Assignment >>
In the records that follow, show each line where the word "githubusercontent" is present.

Stored data Start Marker

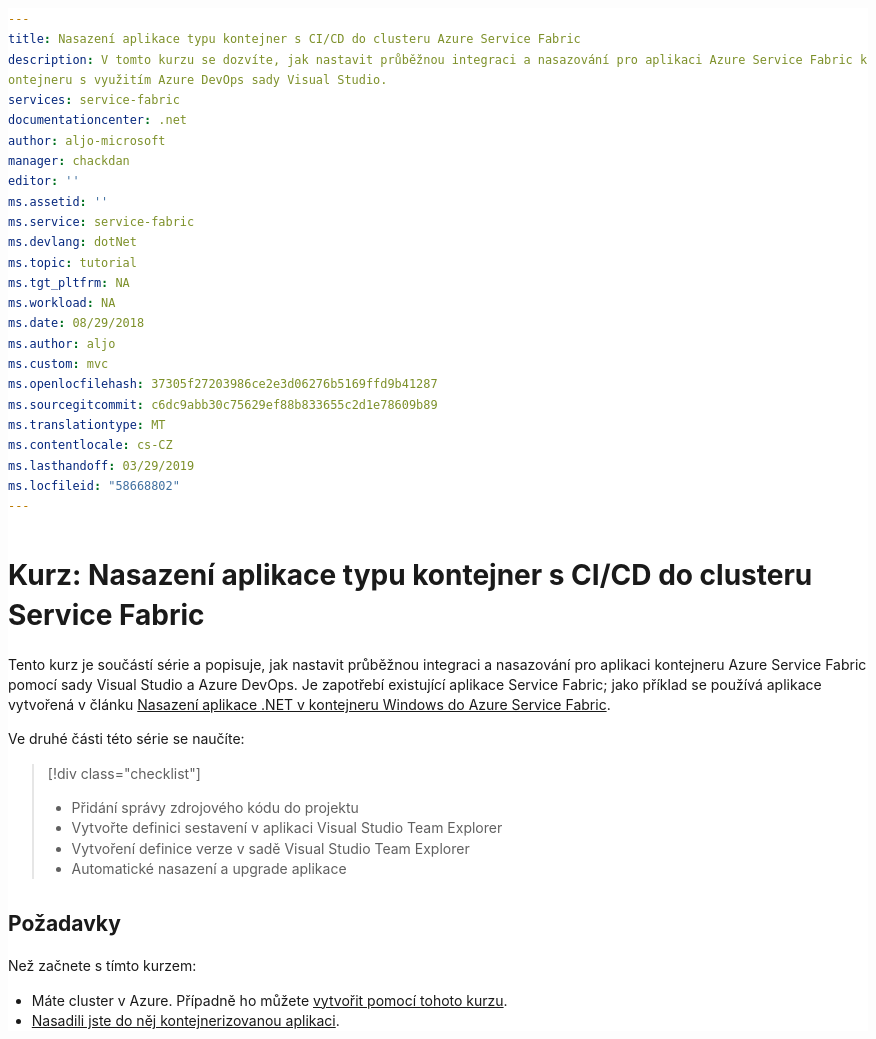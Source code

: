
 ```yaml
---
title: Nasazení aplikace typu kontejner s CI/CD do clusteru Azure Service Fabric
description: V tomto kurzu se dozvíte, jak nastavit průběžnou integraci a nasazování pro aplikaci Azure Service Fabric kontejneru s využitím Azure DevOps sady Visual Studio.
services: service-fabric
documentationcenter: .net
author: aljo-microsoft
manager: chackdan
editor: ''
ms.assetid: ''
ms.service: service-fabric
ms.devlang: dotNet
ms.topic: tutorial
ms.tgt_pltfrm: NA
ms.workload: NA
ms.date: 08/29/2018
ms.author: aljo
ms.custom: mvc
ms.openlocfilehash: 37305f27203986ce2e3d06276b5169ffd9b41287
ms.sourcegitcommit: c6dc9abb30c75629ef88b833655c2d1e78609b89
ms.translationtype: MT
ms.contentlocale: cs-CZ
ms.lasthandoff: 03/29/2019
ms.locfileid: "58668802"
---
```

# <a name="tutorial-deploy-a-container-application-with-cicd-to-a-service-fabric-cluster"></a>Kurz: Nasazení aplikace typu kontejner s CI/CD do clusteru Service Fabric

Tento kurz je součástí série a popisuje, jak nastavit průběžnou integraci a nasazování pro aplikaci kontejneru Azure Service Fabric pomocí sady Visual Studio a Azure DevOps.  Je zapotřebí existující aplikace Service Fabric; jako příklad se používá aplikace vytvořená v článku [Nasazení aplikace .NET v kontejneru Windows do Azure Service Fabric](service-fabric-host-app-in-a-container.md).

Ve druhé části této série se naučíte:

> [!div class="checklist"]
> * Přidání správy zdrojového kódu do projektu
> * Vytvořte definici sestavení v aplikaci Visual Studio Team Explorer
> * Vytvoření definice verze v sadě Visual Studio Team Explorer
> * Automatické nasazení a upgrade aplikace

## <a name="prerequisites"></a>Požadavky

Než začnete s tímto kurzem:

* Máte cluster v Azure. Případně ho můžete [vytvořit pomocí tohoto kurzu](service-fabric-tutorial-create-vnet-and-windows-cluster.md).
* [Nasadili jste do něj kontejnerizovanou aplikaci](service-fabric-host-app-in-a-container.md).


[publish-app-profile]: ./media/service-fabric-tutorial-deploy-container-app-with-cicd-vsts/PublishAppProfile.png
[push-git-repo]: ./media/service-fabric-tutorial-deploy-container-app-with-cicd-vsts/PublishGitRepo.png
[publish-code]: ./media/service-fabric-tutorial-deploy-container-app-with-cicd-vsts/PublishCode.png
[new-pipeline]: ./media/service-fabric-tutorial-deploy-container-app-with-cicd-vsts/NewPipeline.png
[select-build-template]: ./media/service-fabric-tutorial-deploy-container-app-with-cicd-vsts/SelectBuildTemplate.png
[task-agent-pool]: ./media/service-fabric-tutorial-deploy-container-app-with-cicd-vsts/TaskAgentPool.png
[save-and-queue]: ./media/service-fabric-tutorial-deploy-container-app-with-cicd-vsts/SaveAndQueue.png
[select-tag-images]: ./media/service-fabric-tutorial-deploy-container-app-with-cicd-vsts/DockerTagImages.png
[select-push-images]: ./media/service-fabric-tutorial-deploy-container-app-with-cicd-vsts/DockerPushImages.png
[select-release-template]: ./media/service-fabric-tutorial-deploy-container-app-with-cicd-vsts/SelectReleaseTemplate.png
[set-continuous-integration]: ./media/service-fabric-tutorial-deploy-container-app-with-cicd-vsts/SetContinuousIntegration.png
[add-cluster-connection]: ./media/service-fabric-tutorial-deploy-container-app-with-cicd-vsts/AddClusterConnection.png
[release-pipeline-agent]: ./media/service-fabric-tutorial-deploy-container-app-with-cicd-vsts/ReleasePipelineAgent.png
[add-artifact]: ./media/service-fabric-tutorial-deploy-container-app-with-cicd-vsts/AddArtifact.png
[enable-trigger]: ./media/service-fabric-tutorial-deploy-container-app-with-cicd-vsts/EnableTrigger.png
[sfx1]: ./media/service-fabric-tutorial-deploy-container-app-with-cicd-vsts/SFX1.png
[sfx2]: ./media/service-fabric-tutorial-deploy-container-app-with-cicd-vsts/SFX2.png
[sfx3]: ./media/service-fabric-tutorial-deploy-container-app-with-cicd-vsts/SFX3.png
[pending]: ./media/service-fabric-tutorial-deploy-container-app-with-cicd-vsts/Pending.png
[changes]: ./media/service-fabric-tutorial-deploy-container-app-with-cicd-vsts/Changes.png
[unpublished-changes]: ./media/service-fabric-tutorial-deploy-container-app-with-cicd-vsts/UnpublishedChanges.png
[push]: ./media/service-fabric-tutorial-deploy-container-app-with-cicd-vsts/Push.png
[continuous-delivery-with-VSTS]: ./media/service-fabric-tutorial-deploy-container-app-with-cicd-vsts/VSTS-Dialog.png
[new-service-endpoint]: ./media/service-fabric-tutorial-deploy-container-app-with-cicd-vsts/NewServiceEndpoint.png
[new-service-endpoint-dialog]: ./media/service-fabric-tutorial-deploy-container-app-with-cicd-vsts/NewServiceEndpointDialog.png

Stored data End Marker
Stored data Start Marker

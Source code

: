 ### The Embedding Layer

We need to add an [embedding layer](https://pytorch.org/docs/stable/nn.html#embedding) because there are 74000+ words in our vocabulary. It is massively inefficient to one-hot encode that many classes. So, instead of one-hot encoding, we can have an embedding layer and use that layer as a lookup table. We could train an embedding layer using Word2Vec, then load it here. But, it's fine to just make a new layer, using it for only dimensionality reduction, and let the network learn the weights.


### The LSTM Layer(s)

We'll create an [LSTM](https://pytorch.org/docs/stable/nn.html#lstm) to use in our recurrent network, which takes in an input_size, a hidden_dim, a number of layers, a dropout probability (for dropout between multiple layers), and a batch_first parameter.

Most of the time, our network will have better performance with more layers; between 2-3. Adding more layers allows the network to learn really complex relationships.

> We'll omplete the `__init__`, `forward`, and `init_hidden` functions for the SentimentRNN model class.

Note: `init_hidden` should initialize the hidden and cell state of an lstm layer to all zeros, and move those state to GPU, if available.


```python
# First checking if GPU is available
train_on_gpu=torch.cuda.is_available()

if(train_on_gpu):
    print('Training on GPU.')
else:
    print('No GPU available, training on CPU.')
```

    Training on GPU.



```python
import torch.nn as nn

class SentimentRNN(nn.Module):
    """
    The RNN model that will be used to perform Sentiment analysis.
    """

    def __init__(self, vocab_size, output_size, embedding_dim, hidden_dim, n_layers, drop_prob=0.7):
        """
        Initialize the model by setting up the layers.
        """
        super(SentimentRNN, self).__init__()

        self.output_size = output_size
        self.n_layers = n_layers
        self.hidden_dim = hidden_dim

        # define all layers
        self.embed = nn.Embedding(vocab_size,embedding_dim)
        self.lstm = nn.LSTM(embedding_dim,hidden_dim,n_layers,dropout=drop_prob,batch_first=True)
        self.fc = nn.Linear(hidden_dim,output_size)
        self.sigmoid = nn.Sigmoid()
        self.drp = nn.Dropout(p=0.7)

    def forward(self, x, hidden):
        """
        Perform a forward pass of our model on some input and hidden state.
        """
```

Stored data End Marker
Stored data Start Marker

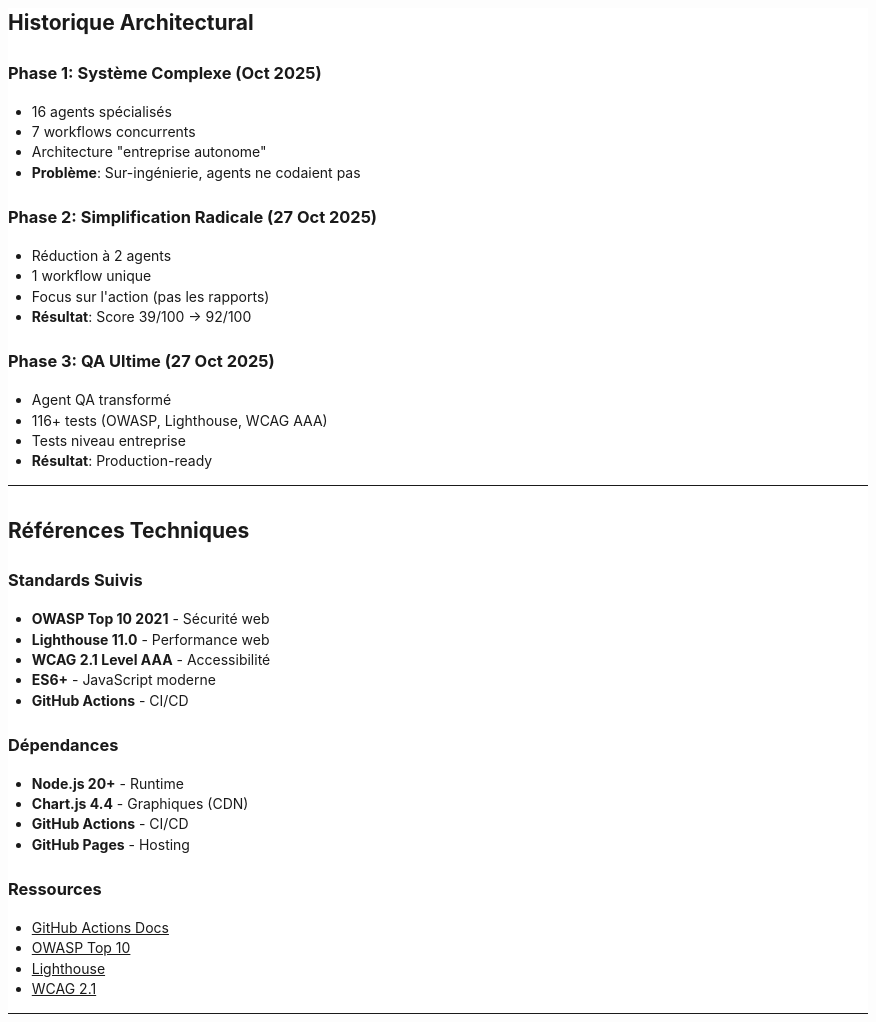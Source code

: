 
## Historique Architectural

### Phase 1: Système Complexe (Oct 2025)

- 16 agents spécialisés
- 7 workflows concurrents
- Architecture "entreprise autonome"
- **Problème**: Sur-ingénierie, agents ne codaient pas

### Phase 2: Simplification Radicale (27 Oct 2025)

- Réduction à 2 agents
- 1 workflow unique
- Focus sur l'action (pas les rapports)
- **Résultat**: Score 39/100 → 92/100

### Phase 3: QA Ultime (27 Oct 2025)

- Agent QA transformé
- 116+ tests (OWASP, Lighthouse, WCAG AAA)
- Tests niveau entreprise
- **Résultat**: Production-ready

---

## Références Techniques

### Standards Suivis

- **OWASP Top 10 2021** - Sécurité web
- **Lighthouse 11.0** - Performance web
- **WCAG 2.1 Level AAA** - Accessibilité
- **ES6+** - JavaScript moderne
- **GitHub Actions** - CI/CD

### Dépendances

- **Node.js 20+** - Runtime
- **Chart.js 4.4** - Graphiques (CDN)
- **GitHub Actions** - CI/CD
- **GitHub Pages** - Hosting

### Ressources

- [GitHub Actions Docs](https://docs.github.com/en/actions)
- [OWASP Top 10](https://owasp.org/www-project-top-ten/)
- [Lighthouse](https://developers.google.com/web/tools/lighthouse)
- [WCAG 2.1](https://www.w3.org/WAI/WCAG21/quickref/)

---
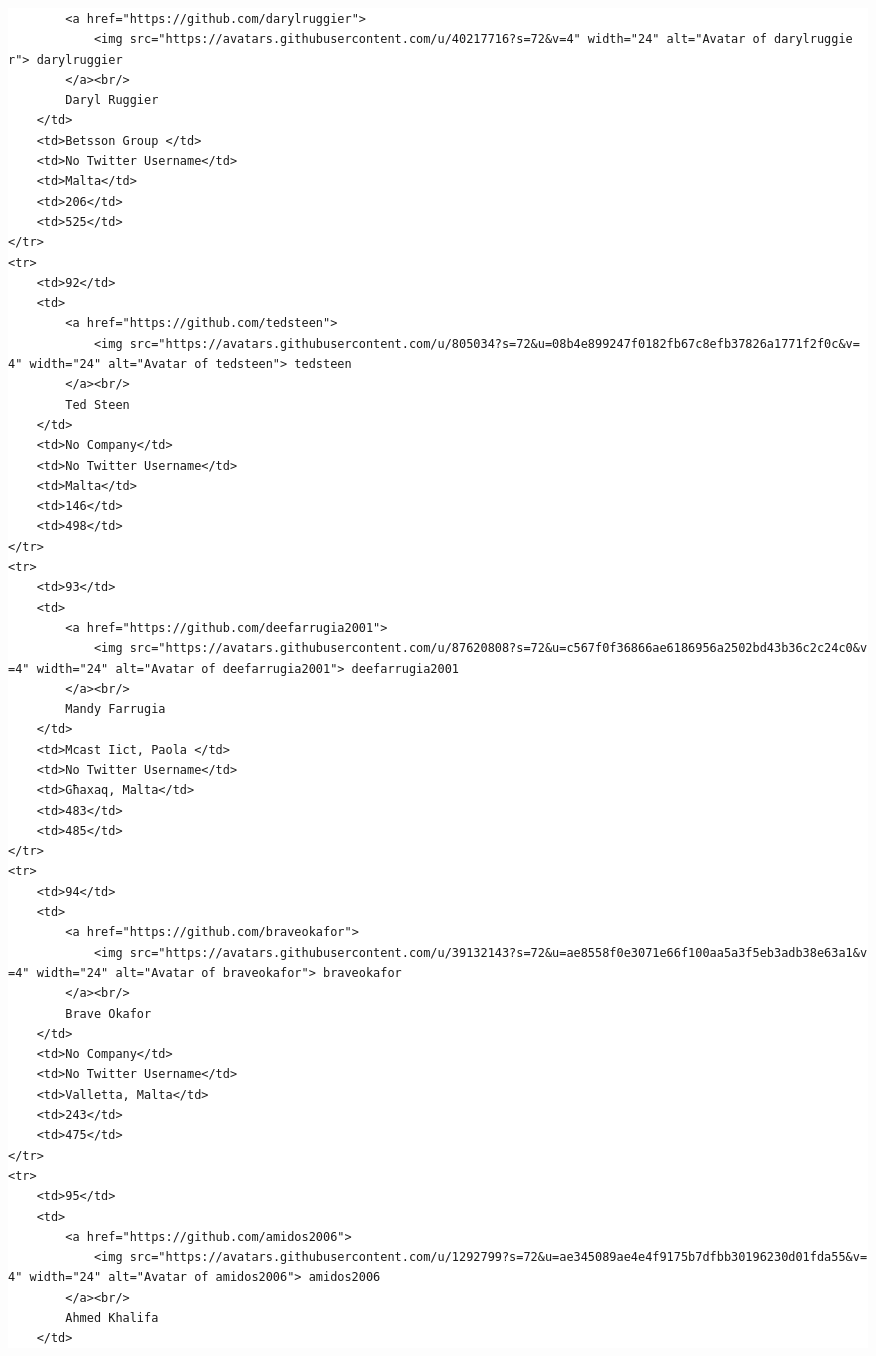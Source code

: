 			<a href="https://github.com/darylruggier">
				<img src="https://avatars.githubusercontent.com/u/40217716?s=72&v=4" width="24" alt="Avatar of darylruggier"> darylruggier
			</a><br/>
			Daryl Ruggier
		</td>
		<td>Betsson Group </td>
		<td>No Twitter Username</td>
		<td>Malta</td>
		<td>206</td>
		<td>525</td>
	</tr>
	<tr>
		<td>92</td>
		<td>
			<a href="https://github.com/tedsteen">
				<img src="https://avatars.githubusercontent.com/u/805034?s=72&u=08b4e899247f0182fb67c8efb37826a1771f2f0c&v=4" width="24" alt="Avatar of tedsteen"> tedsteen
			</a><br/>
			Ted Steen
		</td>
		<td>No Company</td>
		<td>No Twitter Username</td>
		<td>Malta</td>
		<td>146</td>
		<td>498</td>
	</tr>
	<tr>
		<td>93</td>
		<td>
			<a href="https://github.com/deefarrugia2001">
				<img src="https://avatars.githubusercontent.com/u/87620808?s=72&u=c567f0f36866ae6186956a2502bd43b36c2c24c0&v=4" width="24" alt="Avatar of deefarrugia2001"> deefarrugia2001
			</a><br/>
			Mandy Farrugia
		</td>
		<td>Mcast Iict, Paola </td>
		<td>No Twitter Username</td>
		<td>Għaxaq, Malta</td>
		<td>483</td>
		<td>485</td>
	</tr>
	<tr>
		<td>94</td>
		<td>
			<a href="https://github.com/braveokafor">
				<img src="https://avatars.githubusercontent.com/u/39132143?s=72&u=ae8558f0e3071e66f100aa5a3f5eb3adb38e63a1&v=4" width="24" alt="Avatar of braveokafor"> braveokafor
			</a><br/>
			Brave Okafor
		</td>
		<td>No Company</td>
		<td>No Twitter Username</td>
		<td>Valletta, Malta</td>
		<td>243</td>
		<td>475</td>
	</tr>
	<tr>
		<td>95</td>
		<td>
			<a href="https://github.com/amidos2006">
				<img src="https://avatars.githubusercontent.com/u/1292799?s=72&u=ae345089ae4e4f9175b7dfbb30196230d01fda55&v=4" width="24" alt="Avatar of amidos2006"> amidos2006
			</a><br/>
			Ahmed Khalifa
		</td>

Stored data End Marker

Answer for the task >>
				<img src="https://avatars.githubusercontent.com/u/40217716?s=72&v=4" width="24" alt="Avatar of darylruggier"> darylruggier
				<img src="https://avatars.githubusercontent.com/u/805034?s=72&u=08b4e899247f0182fb67c8efb37826a1771f2f0c&v=4" width="24" alt="Avatar of tedsteen"> tedsteen
				<img src="https://avatars.githubusercontent.com/u/87620808?s=72&u=c567f0f36866ae6186956a2502bd43b36c2c24c0&v=4" width="24" alt="Avatar of deefarrugia2001"> deefarrugia2001
				<img src="https://avatars.githubusercontent.com/u/39132143?s=72&u=ae8558f0e3071e66f100aa5a3f5eb3adb38e63a1&v=4" width="24" alt="Avatar of braveokafor"> braveokafor
				<img src="https://avatars.githubusercontent.com/u/1292799?s=72&u=ae345089ae4e4f9175b7dfbb30196230d01fda55&v=4" width="24" alt="Avatar of amidos2006"> amidos2006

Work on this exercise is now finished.